- _Prompt_
Copy out each line of the data below in which the string "count" appears.

Extracted records:
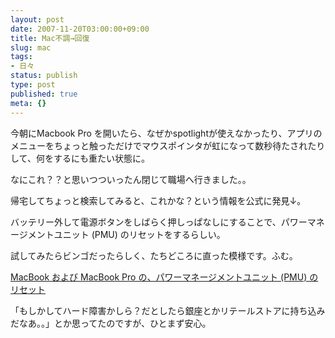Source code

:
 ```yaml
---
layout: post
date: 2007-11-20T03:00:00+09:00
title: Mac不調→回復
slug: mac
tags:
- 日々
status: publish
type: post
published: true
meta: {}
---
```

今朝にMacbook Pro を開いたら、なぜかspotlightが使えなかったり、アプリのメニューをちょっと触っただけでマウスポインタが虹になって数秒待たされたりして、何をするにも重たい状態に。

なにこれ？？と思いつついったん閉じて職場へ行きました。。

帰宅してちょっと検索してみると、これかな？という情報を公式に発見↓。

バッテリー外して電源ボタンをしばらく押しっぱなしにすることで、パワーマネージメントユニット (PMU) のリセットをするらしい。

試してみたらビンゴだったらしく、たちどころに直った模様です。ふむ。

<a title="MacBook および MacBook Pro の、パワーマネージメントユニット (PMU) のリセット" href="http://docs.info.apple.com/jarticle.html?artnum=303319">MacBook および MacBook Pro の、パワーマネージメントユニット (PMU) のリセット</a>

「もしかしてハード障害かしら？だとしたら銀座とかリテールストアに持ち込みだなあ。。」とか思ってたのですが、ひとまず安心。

* * *

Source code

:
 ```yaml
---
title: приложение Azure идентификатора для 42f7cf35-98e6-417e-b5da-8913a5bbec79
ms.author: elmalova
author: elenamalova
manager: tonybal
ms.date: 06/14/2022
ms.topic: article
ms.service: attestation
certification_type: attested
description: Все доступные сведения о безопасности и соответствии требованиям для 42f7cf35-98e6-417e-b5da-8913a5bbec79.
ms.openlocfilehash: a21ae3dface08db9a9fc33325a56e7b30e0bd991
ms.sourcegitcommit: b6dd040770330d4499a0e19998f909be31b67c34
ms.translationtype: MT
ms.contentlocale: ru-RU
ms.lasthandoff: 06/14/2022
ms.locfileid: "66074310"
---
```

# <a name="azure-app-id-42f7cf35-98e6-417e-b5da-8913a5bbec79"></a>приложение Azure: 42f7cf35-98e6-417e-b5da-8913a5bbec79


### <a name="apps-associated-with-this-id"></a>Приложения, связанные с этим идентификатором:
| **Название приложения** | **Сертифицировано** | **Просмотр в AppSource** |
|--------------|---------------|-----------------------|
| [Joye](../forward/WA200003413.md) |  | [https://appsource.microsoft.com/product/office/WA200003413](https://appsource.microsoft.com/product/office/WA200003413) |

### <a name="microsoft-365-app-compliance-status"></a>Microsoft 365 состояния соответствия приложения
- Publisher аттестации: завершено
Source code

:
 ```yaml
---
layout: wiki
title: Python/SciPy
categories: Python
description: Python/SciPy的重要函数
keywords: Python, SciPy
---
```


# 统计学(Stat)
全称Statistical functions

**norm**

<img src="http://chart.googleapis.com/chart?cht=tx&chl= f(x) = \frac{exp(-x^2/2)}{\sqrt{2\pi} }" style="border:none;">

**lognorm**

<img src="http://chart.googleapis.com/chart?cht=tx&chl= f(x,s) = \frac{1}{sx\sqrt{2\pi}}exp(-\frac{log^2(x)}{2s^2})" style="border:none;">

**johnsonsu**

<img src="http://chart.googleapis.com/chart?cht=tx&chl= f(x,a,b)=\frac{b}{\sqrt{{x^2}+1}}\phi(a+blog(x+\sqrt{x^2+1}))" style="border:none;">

---

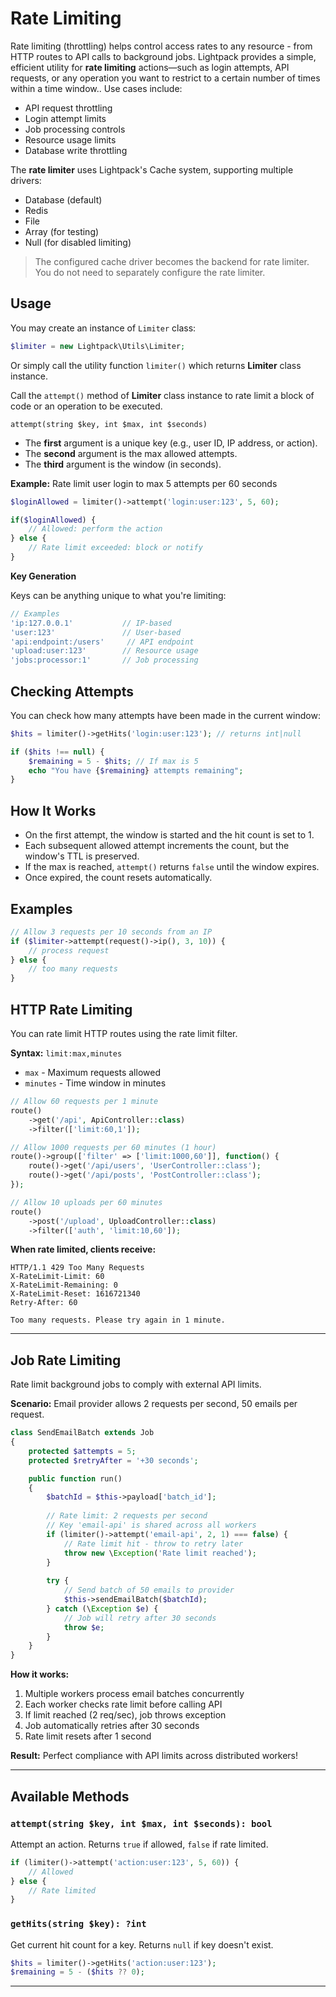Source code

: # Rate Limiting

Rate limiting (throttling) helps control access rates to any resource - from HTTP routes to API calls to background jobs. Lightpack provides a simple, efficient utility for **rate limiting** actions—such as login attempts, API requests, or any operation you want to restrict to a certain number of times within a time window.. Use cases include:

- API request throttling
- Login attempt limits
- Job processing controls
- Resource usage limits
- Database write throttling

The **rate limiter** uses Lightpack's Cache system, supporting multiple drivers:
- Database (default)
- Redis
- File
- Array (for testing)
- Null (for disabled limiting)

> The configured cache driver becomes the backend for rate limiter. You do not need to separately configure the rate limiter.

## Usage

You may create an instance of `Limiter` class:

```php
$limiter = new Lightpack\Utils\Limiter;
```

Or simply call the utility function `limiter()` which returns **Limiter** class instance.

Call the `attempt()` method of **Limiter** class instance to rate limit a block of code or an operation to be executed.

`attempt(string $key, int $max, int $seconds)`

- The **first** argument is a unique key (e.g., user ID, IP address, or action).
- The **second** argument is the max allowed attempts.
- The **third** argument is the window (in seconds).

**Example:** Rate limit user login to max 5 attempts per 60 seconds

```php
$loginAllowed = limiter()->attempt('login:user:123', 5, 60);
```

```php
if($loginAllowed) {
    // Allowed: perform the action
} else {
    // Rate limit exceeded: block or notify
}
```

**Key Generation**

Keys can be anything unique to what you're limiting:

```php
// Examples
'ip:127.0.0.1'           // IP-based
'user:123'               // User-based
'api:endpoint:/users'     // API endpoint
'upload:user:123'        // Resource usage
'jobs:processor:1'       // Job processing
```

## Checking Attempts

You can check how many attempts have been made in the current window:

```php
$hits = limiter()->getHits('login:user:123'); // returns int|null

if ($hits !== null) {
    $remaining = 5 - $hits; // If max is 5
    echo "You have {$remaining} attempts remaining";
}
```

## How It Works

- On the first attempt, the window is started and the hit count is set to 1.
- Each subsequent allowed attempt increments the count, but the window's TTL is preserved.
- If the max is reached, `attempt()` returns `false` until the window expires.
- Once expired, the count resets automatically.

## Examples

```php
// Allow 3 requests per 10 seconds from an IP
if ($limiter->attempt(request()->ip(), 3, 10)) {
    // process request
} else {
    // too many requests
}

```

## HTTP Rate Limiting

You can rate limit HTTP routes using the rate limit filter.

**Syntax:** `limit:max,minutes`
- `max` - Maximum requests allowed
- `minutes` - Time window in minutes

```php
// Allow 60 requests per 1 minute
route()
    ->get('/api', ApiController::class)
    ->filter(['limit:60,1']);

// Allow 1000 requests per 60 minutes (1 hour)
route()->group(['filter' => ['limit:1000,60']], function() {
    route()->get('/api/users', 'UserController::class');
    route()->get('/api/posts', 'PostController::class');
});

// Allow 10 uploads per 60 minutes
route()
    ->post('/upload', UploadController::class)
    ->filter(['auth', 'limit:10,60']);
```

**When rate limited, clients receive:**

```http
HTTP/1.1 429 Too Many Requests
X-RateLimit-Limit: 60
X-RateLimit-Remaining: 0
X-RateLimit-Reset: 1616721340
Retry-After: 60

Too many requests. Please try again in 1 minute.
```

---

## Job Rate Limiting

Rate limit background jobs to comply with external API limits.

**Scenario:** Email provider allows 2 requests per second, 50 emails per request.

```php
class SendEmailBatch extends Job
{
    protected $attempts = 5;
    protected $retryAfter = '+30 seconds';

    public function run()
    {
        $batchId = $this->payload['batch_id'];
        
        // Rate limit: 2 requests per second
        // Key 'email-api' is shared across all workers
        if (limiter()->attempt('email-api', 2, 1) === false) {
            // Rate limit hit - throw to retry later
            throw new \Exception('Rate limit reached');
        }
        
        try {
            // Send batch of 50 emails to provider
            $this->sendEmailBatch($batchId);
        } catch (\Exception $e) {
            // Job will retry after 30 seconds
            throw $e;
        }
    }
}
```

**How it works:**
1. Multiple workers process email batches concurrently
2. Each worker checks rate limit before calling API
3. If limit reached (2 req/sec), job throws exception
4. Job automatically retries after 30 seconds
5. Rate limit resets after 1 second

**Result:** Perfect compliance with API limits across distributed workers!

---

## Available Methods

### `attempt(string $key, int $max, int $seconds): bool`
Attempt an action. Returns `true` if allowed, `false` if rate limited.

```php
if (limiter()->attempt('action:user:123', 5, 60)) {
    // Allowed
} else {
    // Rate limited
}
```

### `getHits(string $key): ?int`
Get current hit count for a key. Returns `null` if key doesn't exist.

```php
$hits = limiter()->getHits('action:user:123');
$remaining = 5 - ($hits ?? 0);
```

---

- _Result for this task_
- On the first attempt, the window is started and the hit count is set to 1.
- Each subsequent allowed attempt increments the count, but the window's TTL is preserved.
- Once expired, the count resets automatically.
Get current hit count for a key. Returns `null` if key doesn't exist.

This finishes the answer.